Stored data
┄┄┄┄┄┄┄┄┄┄
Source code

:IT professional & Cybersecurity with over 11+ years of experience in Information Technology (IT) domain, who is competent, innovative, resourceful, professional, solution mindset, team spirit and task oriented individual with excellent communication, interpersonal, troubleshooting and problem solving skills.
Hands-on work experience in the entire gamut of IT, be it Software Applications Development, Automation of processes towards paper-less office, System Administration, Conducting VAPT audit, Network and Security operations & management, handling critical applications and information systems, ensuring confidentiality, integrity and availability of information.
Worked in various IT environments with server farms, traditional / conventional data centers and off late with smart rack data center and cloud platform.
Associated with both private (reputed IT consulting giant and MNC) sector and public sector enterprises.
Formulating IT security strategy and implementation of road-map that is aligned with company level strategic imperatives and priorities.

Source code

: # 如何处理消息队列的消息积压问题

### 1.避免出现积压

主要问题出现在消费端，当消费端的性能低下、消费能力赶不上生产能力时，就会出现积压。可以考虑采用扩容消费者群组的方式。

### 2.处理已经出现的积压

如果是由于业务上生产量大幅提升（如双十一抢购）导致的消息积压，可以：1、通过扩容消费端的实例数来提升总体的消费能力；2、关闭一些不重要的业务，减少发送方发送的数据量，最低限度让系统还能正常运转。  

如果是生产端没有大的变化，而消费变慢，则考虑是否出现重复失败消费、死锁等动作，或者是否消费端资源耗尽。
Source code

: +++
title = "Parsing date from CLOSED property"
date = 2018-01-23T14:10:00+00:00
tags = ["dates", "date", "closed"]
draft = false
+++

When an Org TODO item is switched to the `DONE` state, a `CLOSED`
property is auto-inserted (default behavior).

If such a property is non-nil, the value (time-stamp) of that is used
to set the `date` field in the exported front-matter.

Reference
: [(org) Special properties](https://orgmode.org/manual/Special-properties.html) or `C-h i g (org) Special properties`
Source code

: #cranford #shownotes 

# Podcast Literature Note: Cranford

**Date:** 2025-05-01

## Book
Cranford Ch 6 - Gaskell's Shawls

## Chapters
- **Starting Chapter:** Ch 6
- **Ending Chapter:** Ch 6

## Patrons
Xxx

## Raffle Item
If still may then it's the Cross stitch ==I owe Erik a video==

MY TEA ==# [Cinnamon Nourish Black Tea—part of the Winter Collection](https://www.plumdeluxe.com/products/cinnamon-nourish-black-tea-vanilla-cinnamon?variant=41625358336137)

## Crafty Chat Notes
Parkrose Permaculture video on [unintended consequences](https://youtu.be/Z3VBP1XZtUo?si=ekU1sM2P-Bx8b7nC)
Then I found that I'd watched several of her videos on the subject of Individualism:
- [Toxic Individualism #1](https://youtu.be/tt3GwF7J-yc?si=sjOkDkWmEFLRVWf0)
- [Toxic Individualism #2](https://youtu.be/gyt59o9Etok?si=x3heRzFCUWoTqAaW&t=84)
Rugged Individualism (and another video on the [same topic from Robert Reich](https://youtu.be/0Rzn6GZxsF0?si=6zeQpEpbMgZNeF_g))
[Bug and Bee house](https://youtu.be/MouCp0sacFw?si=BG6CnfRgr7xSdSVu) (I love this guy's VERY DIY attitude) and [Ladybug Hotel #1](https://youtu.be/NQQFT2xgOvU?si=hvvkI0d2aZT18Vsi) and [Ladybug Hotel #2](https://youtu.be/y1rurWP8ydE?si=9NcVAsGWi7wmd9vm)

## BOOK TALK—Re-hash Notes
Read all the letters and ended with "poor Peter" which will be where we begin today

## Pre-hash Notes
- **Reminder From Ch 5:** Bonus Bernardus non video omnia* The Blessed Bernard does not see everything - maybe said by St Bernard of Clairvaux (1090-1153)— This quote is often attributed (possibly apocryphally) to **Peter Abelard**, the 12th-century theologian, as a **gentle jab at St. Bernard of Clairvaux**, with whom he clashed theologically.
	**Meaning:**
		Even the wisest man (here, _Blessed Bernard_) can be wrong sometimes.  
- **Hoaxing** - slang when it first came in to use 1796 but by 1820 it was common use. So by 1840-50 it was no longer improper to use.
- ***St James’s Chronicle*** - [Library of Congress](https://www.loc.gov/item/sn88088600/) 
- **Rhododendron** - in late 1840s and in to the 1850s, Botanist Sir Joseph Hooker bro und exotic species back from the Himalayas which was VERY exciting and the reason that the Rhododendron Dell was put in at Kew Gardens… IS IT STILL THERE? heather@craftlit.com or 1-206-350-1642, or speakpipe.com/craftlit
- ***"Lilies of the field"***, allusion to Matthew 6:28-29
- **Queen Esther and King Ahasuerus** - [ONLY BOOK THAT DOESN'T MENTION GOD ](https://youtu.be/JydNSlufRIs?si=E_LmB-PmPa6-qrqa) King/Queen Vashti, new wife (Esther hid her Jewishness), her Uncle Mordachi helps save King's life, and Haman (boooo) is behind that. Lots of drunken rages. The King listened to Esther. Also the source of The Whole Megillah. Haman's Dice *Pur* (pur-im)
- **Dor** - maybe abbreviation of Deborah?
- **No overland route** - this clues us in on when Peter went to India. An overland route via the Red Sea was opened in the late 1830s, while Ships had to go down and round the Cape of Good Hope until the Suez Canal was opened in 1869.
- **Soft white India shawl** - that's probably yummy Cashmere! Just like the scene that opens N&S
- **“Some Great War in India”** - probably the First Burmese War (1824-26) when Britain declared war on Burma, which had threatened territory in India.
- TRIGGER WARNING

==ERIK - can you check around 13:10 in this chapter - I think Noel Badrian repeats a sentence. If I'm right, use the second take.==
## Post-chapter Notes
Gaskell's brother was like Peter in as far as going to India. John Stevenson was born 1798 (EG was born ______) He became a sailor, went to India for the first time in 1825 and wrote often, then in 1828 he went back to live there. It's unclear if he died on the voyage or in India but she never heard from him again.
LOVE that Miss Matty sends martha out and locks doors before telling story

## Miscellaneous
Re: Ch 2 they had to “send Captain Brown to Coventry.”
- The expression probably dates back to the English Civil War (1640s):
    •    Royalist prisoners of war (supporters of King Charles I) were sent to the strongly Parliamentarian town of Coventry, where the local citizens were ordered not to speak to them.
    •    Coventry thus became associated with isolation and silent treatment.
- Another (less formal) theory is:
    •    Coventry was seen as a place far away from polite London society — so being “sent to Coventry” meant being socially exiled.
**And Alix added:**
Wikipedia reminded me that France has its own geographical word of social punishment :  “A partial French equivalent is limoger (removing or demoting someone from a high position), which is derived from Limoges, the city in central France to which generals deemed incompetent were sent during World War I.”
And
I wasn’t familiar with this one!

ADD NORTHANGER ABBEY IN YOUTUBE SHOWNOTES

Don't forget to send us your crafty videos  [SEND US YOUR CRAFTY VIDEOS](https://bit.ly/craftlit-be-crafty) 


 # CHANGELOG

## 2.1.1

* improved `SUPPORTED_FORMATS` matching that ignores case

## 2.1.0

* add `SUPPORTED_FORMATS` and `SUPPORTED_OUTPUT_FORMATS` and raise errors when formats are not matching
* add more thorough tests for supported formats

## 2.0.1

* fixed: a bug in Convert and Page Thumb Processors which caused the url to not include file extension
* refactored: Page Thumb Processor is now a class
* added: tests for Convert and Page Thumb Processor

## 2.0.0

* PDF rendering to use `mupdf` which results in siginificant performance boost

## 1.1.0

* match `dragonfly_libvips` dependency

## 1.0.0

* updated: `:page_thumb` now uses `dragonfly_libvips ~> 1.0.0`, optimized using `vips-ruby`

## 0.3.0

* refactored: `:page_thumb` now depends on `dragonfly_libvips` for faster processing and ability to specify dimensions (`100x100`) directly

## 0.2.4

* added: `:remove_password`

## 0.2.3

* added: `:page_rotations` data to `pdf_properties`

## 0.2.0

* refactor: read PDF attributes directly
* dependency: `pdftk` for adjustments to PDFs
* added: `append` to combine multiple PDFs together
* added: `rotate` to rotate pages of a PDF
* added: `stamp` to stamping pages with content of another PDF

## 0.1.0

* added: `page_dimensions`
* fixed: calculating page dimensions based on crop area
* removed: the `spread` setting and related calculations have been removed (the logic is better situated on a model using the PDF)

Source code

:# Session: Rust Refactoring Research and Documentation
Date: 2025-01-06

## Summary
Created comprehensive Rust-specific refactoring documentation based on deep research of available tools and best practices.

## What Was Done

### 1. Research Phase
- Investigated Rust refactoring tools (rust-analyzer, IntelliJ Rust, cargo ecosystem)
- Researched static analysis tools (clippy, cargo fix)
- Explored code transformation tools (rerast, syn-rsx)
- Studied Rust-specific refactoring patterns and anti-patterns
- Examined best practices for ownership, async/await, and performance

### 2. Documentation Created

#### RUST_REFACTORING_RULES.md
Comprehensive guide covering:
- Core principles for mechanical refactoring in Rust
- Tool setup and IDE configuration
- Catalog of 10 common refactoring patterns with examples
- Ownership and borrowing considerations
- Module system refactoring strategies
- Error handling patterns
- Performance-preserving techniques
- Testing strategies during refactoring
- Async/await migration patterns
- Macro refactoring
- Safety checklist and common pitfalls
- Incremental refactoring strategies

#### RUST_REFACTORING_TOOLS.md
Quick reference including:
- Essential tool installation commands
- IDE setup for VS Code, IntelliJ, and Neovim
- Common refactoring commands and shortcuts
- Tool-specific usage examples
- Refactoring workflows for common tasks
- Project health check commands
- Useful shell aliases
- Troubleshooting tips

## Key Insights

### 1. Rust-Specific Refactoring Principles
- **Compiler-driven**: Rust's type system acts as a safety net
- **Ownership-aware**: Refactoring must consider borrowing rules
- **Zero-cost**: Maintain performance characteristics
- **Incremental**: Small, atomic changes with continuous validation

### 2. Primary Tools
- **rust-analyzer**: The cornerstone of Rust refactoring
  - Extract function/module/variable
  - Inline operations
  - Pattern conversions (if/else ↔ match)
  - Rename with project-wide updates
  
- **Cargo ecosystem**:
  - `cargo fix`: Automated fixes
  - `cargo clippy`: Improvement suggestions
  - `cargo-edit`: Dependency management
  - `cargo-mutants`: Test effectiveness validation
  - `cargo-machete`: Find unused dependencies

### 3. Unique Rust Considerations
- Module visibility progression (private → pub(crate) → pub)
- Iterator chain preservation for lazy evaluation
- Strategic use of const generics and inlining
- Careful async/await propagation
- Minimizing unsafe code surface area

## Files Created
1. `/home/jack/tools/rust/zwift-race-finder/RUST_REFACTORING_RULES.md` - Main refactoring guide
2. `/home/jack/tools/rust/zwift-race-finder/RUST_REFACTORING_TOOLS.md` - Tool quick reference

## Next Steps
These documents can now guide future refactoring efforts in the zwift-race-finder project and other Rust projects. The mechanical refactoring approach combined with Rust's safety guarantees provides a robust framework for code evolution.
┄┄┄┄┄┄┄┄┄┄
Of the records above, copy each line that includes "added".

**And Alix added:**
* added: tests for Convert and Page Thumb Processor
* added: `:remove_password`
* added: `:page_rotations` data to `pdf_properties`
* added: `append` to combine multiple PDFs together
* added: `rotate` to rotate pages of a PDF
* added: `stamp` to stamping pages with content of another PDF
* added: `page_dimensions`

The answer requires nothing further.